DATA FOR REVIEW>
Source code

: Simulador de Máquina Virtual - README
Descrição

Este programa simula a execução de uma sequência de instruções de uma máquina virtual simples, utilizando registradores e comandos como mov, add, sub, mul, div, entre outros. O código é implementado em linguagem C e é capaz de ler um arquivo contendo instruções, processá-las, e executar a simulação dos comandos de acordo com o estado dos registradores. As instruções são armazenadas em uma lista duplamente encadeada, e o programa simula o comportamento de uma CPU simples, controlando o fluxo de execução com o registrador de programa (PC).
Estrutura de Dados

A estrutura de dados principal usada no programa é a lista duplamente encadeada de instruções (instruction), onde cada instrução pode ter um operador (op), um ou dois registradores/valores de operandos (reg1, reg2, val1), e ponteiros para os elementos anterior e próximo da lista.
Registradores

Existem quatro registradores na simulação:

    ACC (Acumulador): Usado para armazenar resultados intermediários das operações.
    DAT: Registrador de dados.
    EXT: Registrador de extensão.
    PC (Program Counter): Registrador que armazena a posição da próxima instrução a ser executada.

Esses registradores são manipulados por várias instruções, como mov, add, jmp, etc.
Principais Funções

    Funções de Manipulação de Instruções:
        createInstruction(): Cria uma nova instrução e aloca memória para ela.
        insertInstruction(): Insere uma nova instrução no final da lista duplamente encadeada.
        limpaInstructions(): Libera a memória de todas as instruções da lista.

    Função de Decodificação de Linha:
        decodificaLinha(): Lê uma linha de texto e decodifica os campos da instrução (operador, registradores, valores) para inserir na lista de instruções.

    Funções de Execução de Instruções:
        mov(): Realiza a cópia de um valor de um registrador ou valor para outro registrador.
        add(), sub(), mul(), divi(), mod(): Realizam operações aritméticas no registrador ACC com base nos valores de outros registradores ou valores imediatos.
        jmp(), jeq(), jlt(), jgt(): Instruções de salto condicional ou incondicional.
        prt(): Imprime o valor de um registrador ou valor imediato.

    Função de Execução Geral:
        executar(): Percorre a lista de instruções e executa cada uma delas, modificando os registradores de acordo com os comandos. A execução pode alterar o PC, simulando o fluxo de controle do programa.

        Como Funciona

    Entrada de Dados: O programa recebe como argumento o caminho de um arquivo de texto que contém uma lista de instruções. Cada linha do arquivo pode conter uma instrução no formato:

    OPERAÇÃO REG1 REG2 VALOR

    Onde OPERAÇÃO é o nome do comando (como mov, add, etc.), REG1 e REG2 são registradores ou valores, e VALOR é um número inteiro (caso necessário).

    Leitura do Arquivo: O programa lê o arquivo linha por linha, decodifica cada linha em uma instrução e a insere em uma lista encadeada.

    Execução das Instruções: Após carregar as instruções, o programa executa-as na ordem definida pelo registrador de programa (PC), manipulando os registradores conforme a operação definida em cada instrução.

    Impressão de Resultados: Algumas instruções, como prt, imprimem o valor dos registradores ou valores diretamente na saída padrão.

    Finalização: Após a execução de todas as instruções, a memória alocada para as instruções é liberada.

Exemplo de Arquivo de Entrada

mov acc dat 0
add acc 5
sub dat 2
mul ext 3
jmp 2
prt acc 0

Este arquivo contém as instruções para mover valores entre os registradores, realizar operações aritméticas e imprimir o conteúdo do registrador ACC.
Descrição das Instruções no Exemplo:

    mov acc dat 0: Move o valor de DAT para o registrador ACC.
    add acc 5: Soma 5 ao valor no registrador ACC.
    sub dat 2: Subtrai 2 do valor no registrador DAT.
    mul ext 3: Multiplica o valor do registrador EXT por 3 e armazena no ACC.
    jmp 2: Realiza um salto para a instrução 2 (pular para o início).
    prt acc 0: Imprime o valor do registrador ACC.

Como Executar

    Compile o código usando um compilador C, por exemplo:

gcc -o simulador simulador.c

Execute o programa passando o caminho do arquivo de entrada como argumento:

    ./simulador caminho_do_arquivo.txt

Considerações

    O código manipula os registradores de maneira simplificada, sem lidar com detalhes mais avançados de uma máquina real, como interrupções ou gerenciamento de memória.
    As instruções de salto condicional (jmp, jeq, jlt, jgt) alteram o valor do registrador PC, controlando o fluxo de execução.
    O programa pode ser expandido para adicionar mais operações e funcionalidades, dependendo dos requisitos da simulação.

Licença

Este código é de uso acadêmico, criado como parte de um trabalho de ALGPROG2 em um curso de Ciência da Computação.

ABOUT THIS TASK> Word for word, restate the lines above from the line containing "Existem quatro registradores" through the line containing "Funções de Execução", with both included and nothing else.

TASK SOLUTION>
Existem quatro registradores na simulação:

    ACC (Acumulador): Usado para armazenar resultados intermediários das operações.
    DAT: Registrador de dados.
    EXT: Registrador de extensão.
    PC (Program Counter): Registrador que armazena a posição da próxima instrução a ser executada.

Esses registradores são manipulados por várias instruções, como mov, add, jmp, etc.
Principais Funções

    Funções de Manipulação de Instruções:
        createInstruction(): Cria uma nova instrução e aloca memória para ela.
        insertInstruction(): Insere uma nova instrução no final da lista duplamente encadeada.
        limpaInstructions(): Libera a memória de todas as instruções da lista.

    Função de Decodificação de Linha:
        decodificaLinha(): Lê uma linha de texto e decodifica os campos da instrução (operador, registradores, valores) para inserir na lista de instruções.

    Funções de Execução de Instruções:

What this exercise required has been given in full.